Awareness, attitudes, and capacity building TCP took a leading role in developing the capacity of the local community in managing their own resources in a sustainable manner. TCP has provided training programs for locals in nature tourism, supplied guide books for Rekawa library on wildlife in Sri Lanka, conducted free English language classes, provided vocational training to develop their capacity and take responsibility of their livelihood. Aided by the English classes conducted by TCP, now they are able to communicate with tourists, while having fair ability in reading and understanding. When TCP began conservation activities in the village of Rekawa, the people were pessimistic about their livelihoods and were uncertain about the future. But when we helped them understand the importance of conservation of ecosystems and the hazard of overexploitation, they were willing to change their lifestyle and as a result ex-turtle egg poachers converted themselves to turtle nest protectors, and ex-coral miner women are now being engaged in environmentally friendly Batik production as their income generating activity.

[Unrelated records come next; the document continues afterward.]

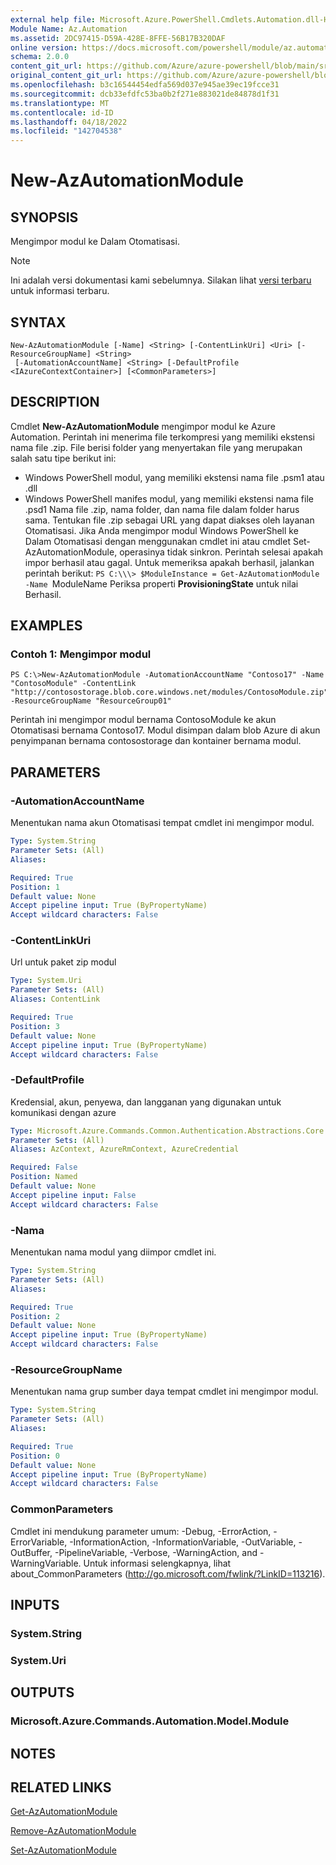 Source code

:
 ```yaml
---
external help file: Microsoft.Azure.PowerShell.Cmdlets.Automation.dll-Help.xml
Module Name: Az.Automation
ms.assetid: 2DC97415-D59A-428E-8FFE-56B17B320DAF
online version: https://docs.microsoft.com/powershell/module/az.automation/new-azautomationmodule
schema: 2.0.0
content_git_url: https://github.com/Azure/azure-powershell/blob/main/src/Automation/Automation/help/New-AzAutomationModule.md
original_content_git_url: https://github.com/Azure/azure-powershell/blob/main/src/Automation/Automation/help/New-AzAutomationModule.md
ms.openlocfilehash: b3c16544454edfa569d037e945ae39ec19fcce31
ms.sourcegitcommit: dcb33efdfc53ba0b2f271e883021de84878d1f31
ms.translationtype: MT
ms.contentlocale: id-ID
ms.lasthandoff: 04/18/2022
ms.locfileid: "142704538"
---
```

# New-AzAutomationModule

## SYNOPSIS
Mengimpor modul ke Dalam Otomatisasi.

> [!NOTE]
>Ini adalah versi dokumentasi kami sebelumnya. Silakan lihat [versi terbaru](/powershell/module/az.automation/new-azautomationmodule) untuk informasi terbaru.

## SYNTAX

```
New-AzAutomationModule [-Name] <String> [-ContentLinkUri] <Uri> [-ResourceGroupName] <String>
 [-AutomationAccountName] <String> [-DefaultProfile <IAzureContextContainer>] [<CommonParameters>]
```

## DESCRIPTION
Cmdlet **New-AzAutomationModule** mengimpor modul ke Azure Automation.
Perintah ini menerima file terkompresi yang memiliki ekstensi nama file .zip.
File berisi folder yang menyertakan file yang merupakan salah satu tipe berikut ini: 
- Windows PowerShell modul, yang memiliki ekstensi nama file .psm1 atau .dll 
- Windows PowerShell manifes modul, yang memiliki ekstensi nama file .psd1 Nama file .zip, nama folder, dan nama file dalam folder harus sama.
Tentukan file .zip sebagai URL yang dapat diakses oleh layanan Otomatisasi.
Jika Anda mengimpor modul Windows PowerShell ke Dalam Otomatisasi dengan menggunakan cmdlet ini atau cmdlet Set-AzAutomationModule, operasinya tidak sinkron.
Perintah selesai apakah impor berhasil atau gagal.
Untuk memeriksa apakah berhasil, jalankan perintah berikut: `PS C:\\\> $ModuleInstance = Get-AzAutomationModule -Name `ModuleName Periksa properti **ProvisioningState** untuk nilai Berhasil.

## EXAMPLES

### Contoh 1: Mengimpor modul
```
PS C:\>New-AzAutomationModule -AutomationAccountName "Contoso17" -Name "ContosoModule" -ContentLink "http://contosostorage.blob.core.windows.net/modules/ContosoModule.zip" -ResourceGroupName "ResourceGroup01"
```

Perintah ini mengimpor modul bernama ContosoModule ke akun Otomatisasi bernama Contoso17.
Modul disimpan dalam blob Azure di akun penyimpanan bernama contosostorage dan kontainer bernama modul.

## PARAMETERS

### -AutomationAccountName
Menentukan nama akun Otomatisasi tempat cmdlet ini mengimpor modul.

```yaml
Type: System.String
Parameter Sets: (All)
Aliases:

Required: True
Position: 1
Default value: None
Accept pipeline input: True (ByPropertyName)
Accept wildcard characters: False
```

### -ContentLinkUri
Url untuk paket zip modul

```yaml
Type: System.Uri
Parameter Sets: (All)
Aliases: ContentLink

Required: True
Position: 3
Default value: None
Accept pipeline input: True (ByPropertyName)
Accept wildcard characters: False
```

### -DefaultProfile
Kredensial, akun, penyewa, dan langganan yang digunakan untuk komunikasi dengan azure

```yaml
Type: Microsoft.Azure.Commands.Common.Authentication.Abstractions.Core.IAzureContextContainer
Parameter Sets: (All)
Aliases: AzContext, AzureRmContext, AzureCredential

Required: False
Position: Named
Default value: None
Accept pipeline input: False
Accept wildcard characters: False
```

### -Nama
Menentukan nama modul yang diimpor cmdlet ini.

```yaml
Type: System.String
Parameter Sets: (All)
Aliases:

Required: True
Position: 2
Default value: None
Accept pipeline input: True (ByPropertyName)
Accept wildcard characters: False
```

### -ResourceGroupName
Menentukan nama grup sumber daya tempat cmdlet ini mengimpor modul.

```yaml
Type: System.String
Parameter Sets: (All)
Aliases:

Required: True
Position: 0
Default value: None
Accept pipeline input: True (ByPropertyName)
Accept wildcard characters: False
```

### CommonParameters
Cmdlet ini mendukung parameter umum: -Debug, -ErrorAction, -ErrorVariable, -InformationAction, -InformationVariable, -OutVariable, -OutBuffer, -PipelineVariable, -Verbose, -WarningAction, and -WarningVariable. Untuk informasi selengkapnya, lihat about_CommonParameters (http://go.microsoft.com/fwlink/?LinkID=113216).

## INPUTS

### System.String

### System.Uri

## OUTPUTS

### Microsoft.Azure.Commands.Automation.Model.Module

## NOTES

## RELATED LINKS

[Get-AzAutomationModule](./Get-AzAutomationModule.md)

[Remove-AzAutomationModule](./Remove-AzAutomationModule.md)

[Set-AzAutomationModule](./Set-AzAutomationModule.md)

With the tourism income, TCP has supported various people in Rekawa Village with disabilities. In addition, politically abused local villagers and victims of the civil unrest that occurred in 1989e1990 have been immensely supported by the project, and some of them are currently employed full time at TCP. The turtle egg collectors were previously referred to as “beach boys” and were a neglected part of the community. Today, this group is no longer called “beach boys” but respectable “turtle nest protectors” of TCP. Therefore, TCP was able to change the status of the group in Rekawa.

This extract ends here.